++++ Data

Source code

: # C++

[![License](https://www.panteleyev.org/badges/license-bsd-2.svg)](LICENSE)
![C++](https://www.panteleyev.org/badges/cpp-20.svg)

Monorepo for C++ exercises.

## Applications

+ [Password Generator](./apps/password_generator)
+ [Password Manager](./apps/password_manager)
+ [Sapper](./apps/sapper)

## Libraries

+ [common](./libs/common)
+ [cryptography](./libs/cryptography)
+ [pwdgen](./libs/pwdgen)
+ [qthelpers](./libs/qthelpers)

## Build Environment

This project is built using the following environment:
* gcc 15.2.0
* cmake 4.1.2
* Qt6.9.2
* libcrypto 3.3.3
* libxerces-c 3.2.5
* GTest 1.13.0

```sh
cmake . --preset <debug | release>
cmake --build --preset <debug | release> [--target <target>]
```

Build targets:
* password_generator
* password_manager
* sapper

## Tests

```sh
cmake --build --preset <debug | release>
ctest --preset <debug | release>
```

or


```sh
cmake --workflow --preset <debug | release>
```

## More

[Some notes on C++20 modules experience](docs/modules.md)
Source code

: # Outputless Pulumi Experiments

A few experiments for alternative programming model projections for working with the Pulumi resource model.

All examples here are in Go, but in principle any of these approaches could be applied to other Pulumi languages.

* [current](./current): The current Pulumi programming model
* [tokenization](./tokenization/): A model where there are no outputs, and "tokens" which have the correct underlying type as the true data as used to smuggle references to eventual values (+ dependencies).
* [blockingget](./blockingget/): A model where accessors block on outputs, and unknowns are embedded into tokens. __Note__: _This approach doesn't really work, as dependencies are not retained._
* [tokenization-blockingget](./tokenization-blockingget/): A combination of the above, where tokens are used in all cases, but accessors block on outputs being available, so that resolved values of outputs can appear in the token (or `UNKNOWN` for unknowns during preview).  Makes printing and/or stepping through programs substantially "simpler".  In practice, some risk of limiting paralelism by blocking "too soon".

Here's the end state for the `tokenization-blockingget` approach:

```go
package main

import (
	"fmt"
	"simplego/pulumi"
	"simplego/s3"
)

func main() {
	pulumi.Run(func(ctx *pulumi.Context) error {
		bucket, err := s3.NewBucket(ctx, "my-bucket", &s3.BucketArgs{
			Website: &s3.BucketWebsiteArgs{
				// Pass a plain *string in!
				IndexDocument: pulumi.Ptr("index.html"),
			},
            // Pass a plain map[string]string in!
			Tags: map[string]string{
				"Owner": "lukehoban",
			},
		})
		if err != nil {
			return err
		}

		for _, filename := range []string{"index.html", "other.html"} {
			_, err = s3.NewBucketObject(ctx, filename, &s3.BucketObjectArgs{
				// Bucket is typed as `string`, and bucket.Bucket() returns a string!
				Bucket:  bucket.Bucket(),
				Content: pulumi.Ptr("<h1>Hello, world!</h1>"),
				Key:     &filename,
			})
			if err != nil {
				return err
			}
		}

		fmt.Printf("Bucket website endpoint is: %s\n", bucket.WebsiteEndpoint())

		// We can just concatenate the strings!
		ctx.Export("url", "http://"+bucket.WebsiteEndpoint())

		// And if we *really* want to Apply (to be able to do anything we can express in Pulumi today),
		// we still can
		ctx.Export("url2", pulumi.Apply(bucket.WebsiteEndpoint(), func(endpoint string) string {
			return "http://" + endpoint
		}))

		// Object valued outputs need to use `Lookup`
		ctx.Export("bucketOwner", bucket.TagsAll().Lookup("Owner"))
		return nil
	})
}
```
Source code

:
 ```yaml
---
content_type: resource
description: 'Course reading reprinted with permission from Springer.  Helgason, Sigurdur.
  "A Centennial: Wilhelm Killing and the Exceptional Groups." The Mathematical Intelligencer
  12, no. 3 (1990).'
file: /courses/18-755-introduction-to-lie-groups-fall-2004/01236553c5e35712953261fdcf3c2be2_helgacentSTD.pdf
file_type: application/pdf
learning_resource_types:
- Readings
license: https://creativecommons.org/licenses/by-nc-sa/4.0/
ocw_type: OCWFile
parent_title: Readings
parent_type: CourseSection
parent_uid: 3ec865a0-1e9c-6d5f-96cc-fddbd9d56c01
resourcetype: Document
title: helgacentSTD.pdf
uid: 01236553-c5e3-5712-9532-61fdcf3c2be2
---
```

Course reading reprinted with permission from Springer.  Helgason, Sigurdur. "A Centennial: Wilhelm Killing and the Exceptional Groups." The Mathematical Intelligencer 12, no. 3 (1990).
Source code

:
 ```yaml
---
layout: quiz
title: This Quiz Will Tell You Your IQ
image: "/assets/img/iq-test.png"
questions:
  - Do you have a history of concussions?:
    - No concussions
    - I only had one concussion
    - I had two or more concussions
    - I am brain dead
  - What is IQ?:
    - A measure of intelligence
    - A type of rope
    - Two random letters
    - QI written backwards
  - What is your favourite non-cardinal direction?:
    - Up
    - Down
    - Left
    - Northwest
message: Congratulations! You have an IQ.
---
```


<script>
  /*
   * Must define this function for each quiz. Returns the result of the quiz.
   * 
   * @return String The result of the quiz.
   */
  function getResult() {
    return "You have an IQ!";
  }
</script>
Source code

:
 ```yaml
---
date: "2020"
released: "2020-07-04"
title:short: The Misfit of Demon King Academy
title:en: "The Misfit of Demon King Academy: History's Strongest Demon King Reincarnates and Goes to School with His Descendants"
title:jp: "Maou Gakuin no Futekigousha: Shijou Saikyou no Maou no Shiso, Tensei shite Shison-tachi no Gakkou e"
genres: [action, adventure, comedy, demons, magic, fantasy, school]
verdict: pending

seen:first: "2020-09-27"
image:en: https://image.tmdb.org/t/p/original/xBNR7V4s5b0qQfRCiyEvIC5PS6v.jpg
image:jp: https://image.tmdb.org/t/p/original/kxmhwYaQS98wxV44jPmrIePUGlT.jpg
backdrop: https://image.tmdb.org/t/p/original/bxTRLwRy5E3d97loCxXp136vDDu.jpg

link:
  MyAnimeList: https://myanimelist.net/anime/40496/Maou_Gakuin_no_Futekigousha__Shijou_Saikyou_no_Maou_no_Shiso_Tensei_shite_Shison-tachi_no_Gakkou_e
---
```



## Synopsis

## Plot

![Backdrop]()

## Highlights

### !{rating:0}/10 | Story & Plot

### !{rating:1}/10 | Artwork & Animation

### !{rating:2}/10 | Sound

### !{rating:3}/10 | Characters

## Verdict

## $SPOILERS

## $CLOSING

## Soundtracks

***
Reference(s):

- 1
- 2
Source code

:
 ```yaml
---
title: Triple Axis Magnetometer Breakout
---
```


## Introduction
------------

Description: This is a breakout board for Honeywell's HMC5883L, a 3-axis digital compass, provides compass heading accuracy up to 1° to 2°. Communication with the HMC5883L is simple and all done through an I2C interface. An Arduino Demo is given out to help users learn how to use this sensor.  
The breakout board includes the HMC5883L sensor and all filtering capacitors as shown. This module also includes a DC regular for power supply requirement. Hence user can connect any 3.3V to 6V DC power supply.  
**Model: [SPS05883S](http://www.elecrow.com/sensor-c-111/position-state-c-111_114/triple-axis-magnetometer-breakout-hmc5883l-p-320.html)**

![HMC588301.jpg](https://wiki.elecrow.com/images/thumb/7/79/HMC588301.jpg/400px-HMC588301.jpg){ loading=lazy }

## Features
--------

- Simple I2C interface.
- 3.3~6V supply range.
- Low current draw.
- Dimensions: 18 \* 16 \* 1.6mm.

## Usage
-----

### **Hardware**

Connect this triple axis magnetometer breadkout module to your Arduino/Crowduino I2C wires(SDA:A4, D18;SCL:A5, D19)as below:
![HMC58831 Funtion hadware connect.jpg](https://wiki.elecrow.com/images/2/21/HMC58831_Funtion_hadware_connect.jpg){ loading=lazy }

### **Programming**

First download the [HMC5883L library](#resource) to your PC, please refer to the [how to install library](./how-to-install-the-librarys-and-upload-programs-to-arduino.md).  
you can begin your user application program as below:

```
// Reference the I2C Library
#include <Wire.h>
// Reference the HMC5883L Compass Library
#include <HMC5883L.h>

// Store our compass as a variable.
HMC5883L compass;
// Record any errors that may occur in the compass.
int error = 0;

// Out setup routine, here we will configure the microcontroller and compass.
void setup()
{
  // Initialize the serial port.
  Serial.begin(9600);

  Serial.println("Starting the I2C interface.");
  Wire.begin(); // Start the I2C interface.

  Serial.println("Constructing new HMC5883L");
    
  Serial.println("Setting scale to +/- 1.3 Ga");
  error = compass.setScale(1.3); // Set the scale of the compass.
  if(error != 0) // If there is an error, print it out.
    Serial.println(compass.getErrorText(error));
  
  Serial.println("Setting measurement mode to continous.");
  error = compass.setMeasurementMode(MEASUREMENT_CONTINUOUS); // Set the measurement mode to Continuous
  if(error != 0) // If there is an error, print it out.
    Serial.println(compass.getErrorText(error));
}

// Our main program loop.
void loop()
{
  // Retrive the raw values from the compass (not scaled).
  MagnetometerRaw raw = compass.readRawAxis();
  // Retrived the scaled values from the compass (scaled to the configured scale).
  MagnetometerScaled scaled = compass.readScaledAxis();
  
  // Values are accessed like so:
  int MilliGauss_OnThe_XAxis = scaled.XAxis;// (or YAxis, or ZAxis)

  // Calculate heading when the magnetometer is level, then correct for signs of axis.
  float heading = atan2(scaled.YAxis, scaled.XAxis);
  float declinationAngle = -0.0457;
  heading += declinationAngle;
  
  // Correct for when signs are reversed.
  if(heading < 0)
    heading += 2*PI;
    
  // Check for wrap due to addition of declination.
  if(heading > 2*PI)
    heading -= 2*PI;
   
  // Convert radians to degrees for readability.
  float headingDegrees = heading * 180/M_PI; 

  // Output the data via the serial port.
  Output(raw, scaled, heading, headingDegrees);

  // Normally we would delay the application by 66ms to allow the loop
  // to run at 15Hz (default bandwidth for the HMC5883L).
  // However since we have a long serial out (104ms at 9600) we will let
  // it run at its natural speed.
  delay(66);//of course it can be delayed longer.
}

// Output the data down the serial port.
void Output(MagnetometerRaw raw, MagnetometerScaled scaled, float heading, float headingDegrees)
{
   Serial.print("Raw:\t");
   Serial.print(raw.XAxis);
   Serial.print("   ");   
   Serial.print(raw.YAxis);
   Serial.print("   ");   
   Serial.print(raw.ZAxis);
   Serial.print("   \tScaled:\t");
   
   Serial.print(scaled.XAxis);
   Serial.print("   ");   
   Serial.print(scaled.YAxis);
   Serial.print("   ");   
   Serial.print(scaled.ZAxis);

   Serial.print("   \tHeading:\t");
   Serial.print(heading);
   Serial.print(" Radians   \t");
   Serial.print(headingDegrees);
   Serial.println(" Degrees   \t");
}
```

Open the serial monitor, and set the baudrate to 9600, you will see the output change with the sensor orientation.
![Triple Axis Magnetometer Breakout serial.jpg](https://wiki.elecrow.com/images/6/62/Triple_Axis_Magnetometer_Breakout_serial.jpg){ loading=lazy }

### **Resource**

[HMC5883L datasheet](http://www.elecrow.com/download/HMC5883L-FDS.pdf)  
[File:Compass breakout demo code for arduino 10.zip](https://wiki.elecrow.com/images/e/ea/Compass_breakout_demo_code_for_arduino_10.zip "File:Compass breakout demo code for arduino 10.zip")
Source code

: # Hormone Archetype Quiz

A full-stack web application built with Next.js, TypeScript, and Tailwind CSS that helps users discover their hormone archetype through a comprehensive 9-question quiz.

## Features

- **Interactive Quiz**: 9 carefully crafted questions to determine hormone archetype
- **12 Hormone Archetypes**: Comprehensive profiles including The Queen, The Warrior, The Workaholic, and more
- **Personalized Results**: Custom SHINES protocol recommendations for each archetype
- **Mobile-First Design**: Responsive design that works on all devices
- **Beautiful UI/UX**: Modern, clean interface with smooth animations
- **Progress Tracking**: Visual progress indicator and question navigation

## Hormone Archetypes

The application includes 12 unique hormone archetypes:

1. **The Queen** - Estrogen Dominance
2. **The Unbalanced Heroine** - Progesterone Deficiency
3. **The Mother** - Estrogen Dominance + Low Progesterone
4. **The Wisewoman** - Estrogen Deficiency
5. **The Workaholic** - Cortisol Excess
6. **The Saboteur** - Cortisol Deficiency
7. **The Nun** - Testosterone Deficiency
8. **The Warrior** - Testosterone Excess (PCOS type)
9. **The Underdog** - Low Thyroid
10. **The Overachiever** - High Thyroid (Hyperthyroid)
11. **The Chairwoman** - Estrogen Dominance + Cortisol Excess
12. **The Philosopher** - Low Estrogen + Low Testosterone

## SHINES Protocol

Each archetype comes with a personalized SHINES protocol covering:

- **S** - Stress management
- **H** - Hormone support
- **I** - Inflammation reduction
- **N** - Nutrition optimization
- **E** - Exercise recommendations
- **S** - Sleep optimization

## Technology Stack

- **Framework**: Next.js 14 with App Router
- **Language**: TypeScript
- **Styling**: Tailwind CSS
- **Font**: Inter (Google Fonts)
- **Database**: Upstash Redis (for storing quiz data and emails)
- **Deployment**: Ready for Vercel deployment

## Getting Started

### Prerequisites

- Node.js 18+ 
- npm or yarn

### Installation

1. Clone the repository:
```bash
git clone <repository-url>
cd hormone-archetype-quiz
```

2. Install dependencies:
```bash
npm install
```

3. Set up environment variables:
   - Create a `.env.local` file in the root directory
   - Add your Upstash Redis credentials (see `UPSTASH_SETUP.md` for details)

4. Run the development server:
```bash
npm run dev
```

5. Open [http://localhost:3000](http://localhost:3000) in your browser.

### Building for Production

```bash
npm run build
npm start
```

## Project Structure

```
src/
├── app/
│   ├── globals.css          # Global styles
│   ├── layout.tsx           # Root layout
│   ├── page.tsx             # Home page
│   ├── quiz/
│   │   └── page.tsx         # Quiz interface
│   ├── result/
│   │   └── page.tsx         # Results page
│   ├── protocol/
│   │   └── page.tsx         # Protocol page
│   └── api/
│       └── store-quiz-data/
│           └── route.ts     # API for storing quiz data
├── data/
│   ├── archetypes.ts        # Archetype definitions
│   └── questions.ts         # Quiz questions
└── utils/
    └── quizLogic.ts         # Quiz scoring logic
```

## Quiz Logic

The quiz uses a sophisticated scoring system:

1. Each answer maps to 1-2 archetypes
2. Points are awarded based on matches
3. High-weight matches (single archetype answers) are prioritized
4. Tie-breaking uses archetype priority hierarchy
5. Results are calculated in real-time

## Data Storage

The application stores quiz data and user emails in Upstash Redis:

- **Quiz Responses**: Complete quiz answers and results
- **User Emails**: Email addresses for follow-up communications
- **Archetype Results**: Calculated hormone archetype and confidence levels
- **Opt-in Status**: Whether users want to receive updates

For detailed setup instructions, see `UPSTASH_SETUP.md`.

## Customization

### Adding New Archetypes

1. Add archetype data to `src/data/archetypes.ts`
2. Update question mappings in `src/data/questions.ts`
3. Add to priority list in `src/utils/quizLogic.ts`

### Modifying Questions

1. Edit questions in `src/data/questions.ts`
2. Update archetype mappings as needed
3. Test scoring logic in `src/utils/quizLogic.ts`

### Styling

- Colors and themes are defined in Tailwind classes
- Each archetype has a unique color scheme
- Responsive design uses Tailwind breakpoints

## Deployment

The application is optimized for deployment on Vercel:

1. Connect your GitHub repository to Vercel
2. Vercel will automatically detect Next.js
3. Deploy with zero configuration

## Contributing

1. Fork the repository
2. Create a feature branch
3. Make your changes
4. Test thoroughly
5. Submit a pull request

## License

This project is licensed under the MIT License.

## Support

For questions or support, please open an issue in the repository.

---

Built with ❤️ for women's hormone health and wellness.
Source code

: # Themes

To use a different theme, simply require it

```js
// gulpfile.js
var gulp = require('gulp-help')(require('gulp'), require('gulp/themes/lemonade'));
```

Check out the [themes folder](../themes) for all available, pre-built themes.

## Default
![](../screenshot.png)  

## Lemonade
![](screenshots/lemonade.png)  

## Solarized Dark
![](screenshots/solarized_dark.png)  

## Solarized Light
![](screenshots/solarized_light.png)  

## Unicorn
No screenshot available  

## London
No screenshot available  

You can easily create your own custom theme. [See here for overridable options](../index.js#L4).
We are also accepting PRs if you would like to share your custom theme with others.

++++++++

→ **What to do**: Your answer should consist of each line above in which "tmdb" appears.

→ **Output**:
image:en: https://image.tmdb.org/t/p/original/xBNR7V4s5b0qQfRCiyEvIC5PS6v.jpg
image:jp: https://image.tmdb.org/t/p/original/kxmhwYaQS98wxV44jPmrIePUGlT.jpg
backdrop: https://image.tmdb.org/t/p/original/bxTRLwRy5E3d97loCxXp136vDDu.jpg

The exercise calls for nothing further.